* **About this exercise**
Set down exactly the lines below between the line holding "patient with the" and the line holding "True positives: $96.4\%$, false", inclusive; no other line belongs in the answer.

* **Entries supplied**
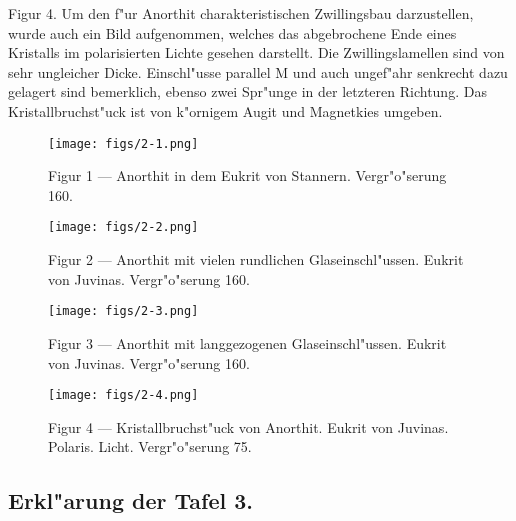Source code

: \documentclass[a4paper, 11pt, oneside, polutonikogreek, german]{article}
\begin{document}
Figur 4. Um den f"ur Anorthit charakteristischen Zwillingsbau darzustellen, wurde auch ein Bild aufgenommen, welches das abgebrochene Ende eines Kristalls im polarisierten Lichte gesehen darstellt. Die Zwillingslamellen sind von sehr ungleicher Dicke. Einschl"usse parallel M und auch ungef"ahr senkrecht dazu gelagert sind bemerklich, ebenso zwei Spr"unge in der letzteren Richtung. Das Kristallbruchst"uck ist von k"ornigem Augit und Magnetkies umgeben.
\clearpage

\vspace*{\fill}
\begin{figure}[H]
\centering
\texttt{[image: figs/2-1.png]}
\caption{\small Figur 1 --- Anorthit in dem Eukrit von Stannern. Vergr"o"serung 160.}
\end{figure}
\vspace*{\fill}
\clearpage

\vspace*{\fill}
\begin{figure}[H]
\centering
\texttt{[image: figs/2-2.png]}
\caption{\small Figur 2 --- Anorthit mit vielen rundlichen Glaseinschl"ussen. Eukrit von Juvinas. Vergr"o"serung 160.}
\end{figure}
\vspace*{\fill}
\clearpage

\vspace*{\fill}
\begin{figure}[H]
\centering
\texttt{[image: figs/2-3.png]}
\caption{\small Figur 3 --- Anorthit mit langgezogenen Glaseinschl"ussen. Eukrit von Juvinas. Vergr"o"serung 160.}
\end{figure}
\vspace*{\fill}
\clearpage

\vspace*{\fill}
\begin{figure}[H]
\centering
\texttt{[image: figs/2-4.png]}
\caption{\small Figur 4 --- Kristallbruchst"uck von Anorthit. Eukrit von Juvinas. Polaris. Licht. Vergr"o"serung 75.}
\end{figure}
\vspace*{\fill}
\clearpage

\subsection{Erkl"arung der Tafel 3.}
\end{document}
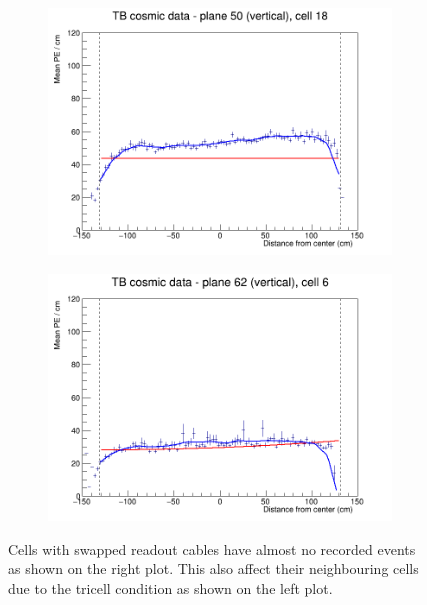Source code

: \documentclass[12pt,a4paper]{article}
\begin{document}
\begin{figure}[h]
  \begin{subfigure}{0.5\textwidth}
    \includegraphics[width=\linewidth]{RelativeCalibrationResults/ep3de_050_018.png}
  \end{subfigure}
  \begin{subfigure}{0.5\textwidth}
    \includegraphics[width=\linewidth]{RelativeCalibrationResults/ep3de_062_006.png}
  \end{subfigure}
  \caption{Cells with swapped readout cables have almost no recorded events as shown on the right plot. This also affect their neighbouring cells due to the tricell condition as shown on the left plot.}
  \label{figAttenfitResultsEpoch3de_CellEdges}
\end{figure}
\end{document}
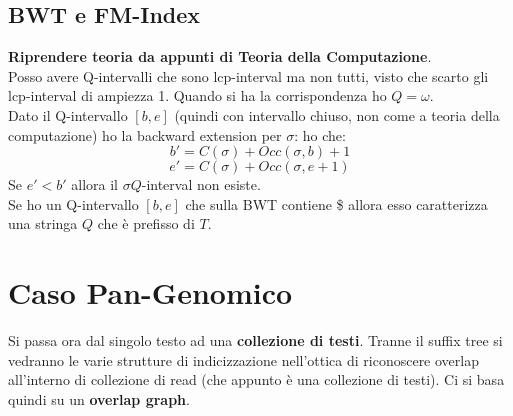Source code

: \documentclass[a4paper,12pt, oneside]{book}
\begin{document}
\subsection{BWT e FM-Index}
\textbf{Riprendere teoria da appunti di Teoria della Computazione}.\\
Posso avere Q-intervalli che sono lcp-interval ma non tutti, visto che scarto
gli lcp-interval di ampiezza 1. Quando si ha la corrispondenza ho $Q=\omega$.\\
Dato il Q-intervallo $[b,e]$ (quindi con intervallo chiuso, non come a teoria
della computazione) ho la backward extension per $\sigma$:
ho che:
\[b'=C(\sigma)+Occ(\sigma,b)+1\]
\[e'=C(\sigma)+Occ(\sigma,e+1)\]
Se $e'<b'$ allora il $\sigma Q$-interval non esiste.\\
Se ho un Q-intervallo $[b,e]$ che sulla BWT contiene \$ allora esso caratterizza
una stringa $Q$ che è prefisso di $T$.
\section{Caso Pan-Genomico}
Si passa ora dal singolo testo ad una \textbf{collezione di testi}. Tranne il
suffix tree si vedranno le varie strutture di indicizzazione nell'ottica di
riconoscere overlap all'interno di collezione di read (che appunto è una
collezione di testi). Ci si basa quindi su un \textbf{overlap graph}.
\end{document}
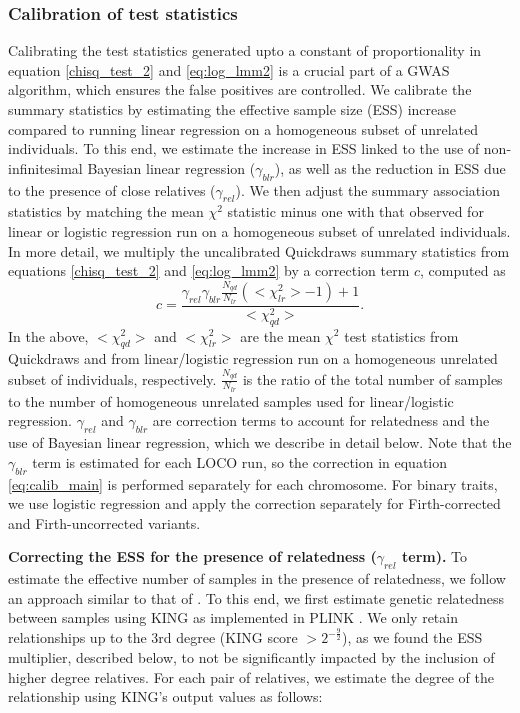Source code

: \subsubsection{Calibration of test statistics}

Calibrating the test statistics generated upto a constant of proportionality in equation \ref{chisq_test_2} and \ref{eq:log_lmm2} is a crucial part of a GWAS algorithm, which ensures the false positives are controlled.
%
We calibrate the summary statistics by estimating the effective sample size (ESS) increase compared to running linear regression on a homogeneous subset of unrelated individuals.
%
To this end, we estimate the increase in ESS linked to the use of non-infinitesimal Bayesian linear regression ($\gamma_{blr}$), as well as the reduction in ESS due to the presence of close relatives ($\gamma_{rel}$).
%
We then adjust the summary association statistics by matching the mean $\chi^2$ statistic minus one \cite{yang2011genomic} with that observed for linear or logistic regression run on a homogeneous subset of unrelated individuals.
%
In more detail, we multiply the uncalibrated Quickdraws summary statistics from equations \ref{chisq_test_2} and \ref{eq:log_lmm2} by a correction term $c$, computed as
\begin{equation}
c = \frac{\gamma_{rel}\gamma_{blr}\frac{N_{qd}}{N_{lr}}(<\chi_{lr}^2> - 1) + 1}{<\chi_{qd}^2>}.
\label{eq:calib_main}
\end{equation}
In the above, $<\chi_{qd}^2>$ and $<\chi_{lr}^2>$ are the mean $\chi^2$ test statistics from Quickdraws and from linear/logistic regression run on a homogeneous unrelated subset of individuals, respectively.
%
$\frac{N_{qd}}{N_{lr}}$ is the ratio of the total number of samples to the number of homogeneous unrelated samples used for linear/logistic regression.
%
$\gamma_{rel}$ and $\gamma_{blr}$ are correction terms to account for relatedness and the use of Bayesian linear regression, which we describe in detail below.
%
Note that the $\gamma_{blr}$ term is estimated for each LOCO run, so the correction in equation \ref{eq:calib_main} is performed separately for each chromosome.
%
For binary traits, we use logistic regression and apply the correction separately for Firth-corrected and Firth-uncorrected variants.

\vspace{2mm}

%
\noindent \textbf{Correcting the ESS for the presence of relatedness ($\gamma_{rel}$ term).} To estimate the effective number of samples in the presence of relatedness, we follow an approach similar to that of \cite{ziyatdinov2021estimating}.
%
To this end, we first estimate genetic relatedness between samples using KING \cite{manichaikul2010robust} as implemented in PLINK \cite{chang2015second}.
%
We only retain relationships up to the 3rd degree (KING score $>2^{-\frac{9}{2}}$), as we found the ESS multiplier, described below, to not be significantly impacted by the inclusion of higher degree relatives.
%
For each pair of relatives, we estimate the degree of the relationship using KING’s output values as follows:

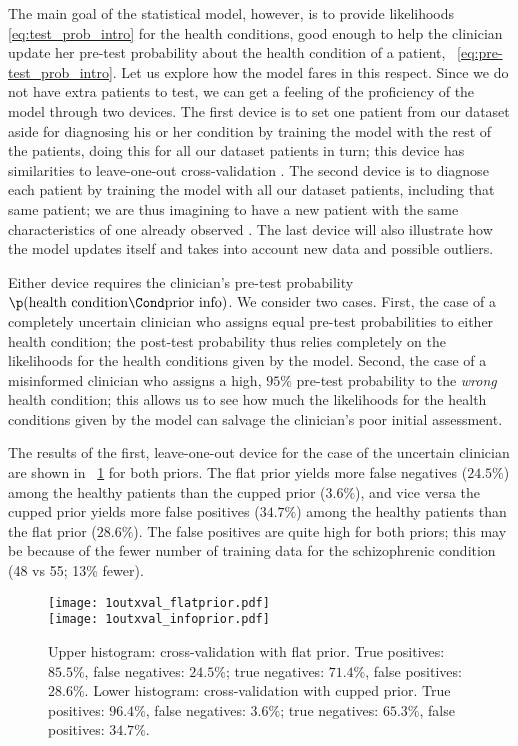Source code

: The main goal of the statistical model, however, is to provide likelihoods
\eqref{eq:test_prob_intro} for the health conditions, good enough to help
the clinician update her pre-test probability about the health condition of
a patient, \eqn~\eqref{eq:pre-test_prob_intro}. Let us explore how the
model fares in this respect. Since we do not have extra patients to test,
we can get a feeling of the proficiency of the model through two devices.
The first device is to set one patient from our dataset aside for
diagnosing his or her condition by training the model with the rest of the
patients, doing this for all our dataset patients in turn; this device has
similarities to leave-one-out cross-validation \citep[vol.~2,
pp.~1454--1458]{allen1974,stone1974,kotzetal1982_r2006}. The second device
is to diagnose each patient by training the model with all our dataset
patients, including that same patient; we are thus imagining to have a new
patient with the same characteristics of one already observed
\citep[\cf][]{gelmanetal1996,draperetal1996}. The last device will also
illustrate how the model updates itself and takes into account new data and
possible outliers.

Either device requires the clinician's pre-test probability
$\p(\text{health condition}\Cond\text{prior info})$. We consider two cases.
First, the case of a completely uncertain clinician who assigns equal
pre-test probabilities to either health condition; the post-test
probability thus relies completely on the likelihoods for the health
conditions given by the model. Second, the case of a misinformed clinician
who assigns a high, $95\%$ pre-test probability to the \emph{wrong} health
condition; this allows us to see how much the likelihoods for the health
conditions given by the model can salvage the clinician's poor initial
assessment.

The results of the first, leave-one-out device for the case of the
uncertain clinician are shown in \fig~\ref{fig:xval_flatprior} for both
priors. The flat prior yields more false negatives ($24.5\%$) among the
healthy patients than the cupped prior ($3.6\%$), and vice versa the cupped
prior yields more false positives ($34.7\%$) among the healthy patients
than the flat prior ($28.6\%$). The false positives are quite high for both
priors; this may be because of the fewer number of training data for the
schizophrenic condition (48 vs 55; 13\% fewer).
\begin{figure}[!h]
  \centering
  \texttt{[image: 1outxval\_flatprior.pdf]}\\
  \texttt{[image: 1outxval\_infoprior.pdf]}%
\caption{Upper histogram: cross-validation with flat prior. True positives:
  $85.5\%$, false negatives: $24.5\%$; true negatives: $71.4\%$, false
  positives: $28.6\%$. Lower histogram: cross-validation with cupped prior.
  True positives: $96.4\%$, false negatives: $3.6\%$; true negatives:
  $65.3\%$, false positives: $34.7\%$.}
\label{fig:xval_flatprior}
\end{figure}



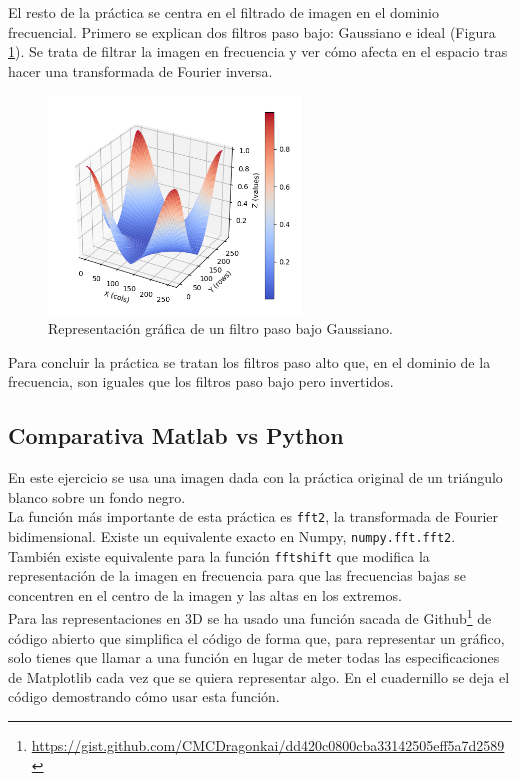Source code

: El resto de la práctica se centra en el filtrado de imagen en el dominio frecuencial. Primero se explican dos filtros paso bajo: Gaussiano e ideal (Figura \ref {gauss}). Se trata de filtrar la imagen en frecuencia y ver cómo afecta en el espacio tras hacer una transformada de Fourier inversa.\\
\begin{figure}[h]
\centering
\includegraphics[width=0.6\textwidth]{imagenes/gaussfpb}
\caption{Representación gráfica de un filtro paso bajo Gaussiano.}
\label{gauss}
\end{figure}

 Para concluir la práctica se tratan los filtros paso alto que, en el dominio de la frecuencia, son iguales que los filtros paso bajo pero invertidos.
\subsection{Comparativa Matlab vs Python}

En este ejercicio se usa una imagen dada con la práctica original de un triángulo blanco sobre un fondo negro.\\

La función más importante de esta práctica es \texttt{fft2}, la transformada de Fourier bidimensional. Existe un equivalente exacto en Numpy,  \texttt{numpy.fft.fft2}. También existe equivalente para la función \texttt{fftshift} que modifica la representación de la imagen en frecuencia para que las frecuencias bajas se concentren en el centro de la imagen y las altas en los extremos.\\

Para las representaciones en 3D se ha usado una función sacada de Github\footnote{\url{https://gist.github.com/CMCDragonkai/dd420c0800cba33142505eff5a7d2589}} de código abierto que simplifica el código de forma que, para representar un gráfico, solo tienes que llamar a una función en lugar de meter todas las especificaciones de Matplotlib cada vez que se quiera representar algo. En el cuadernillo se deja el código demostrando cómo usar esta función.\\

* **Result of the task**
patient with the same characteristics of one already observed
\citep[\cf][]{gelmanetal1996,draperetal1996}. The last device will also
illustrate how the model updates itself and takes into account new data and
possible outliers.

Either device requires the clinician's pre-test probability
$\p(\text{health condition}\Cond\text{prior info})$. We consider two cases.
First, the case of a completely uncertain clinician who assigns equal
pre-test probabilities to either health condition; the post-test
probability thus relies completely on the likelihoods for the health
conditions given by the model. Second, the case of a misinformed clinician
who assigns a high, $95\%$ pre-test probability to the \emph{wrong} health
condition; this allows us to see how much the likelihoods for the health
conditions given by the model can salvage the clinician's poor initial
assessment.

The results of the first, leave-one-out device for the case of the
uncertain clinician are shown in \fig~\ref{fig:xval_flatprior} for both
priors. The flat prior yields more false negatives ($24.5\%$) among the
healthy patients than the cupped prior ($3.6\%$), and vice versa the cupped
prior yields more false positives ($34.7\%$) among the healthy patients
than the flat prior ($28.6\%$). The false positives are quite high for both
priors; this may be because of the fewer number of training data for the
schizophrenic condition (48 vs 55; 13\% fewer).
\begin{figure}[!h]
  \centering
  \texttt{[image: 1outxval\_flatprior.pdf]}\\
  \texttt{[image: 1outxval\_infoprior.pdf]}%
\caption{Upper histogram: cross-validation with flat prior. True positives:
  $85.5\%$, false negatives: $24.5\%$; true negatives: $71.4\%$, false
  positives: $28.6\%$. Lower histogram: cross-validation with cupped prior.
  True positives: $96.4\%$, false negatives: $3.6\%$; true negatives:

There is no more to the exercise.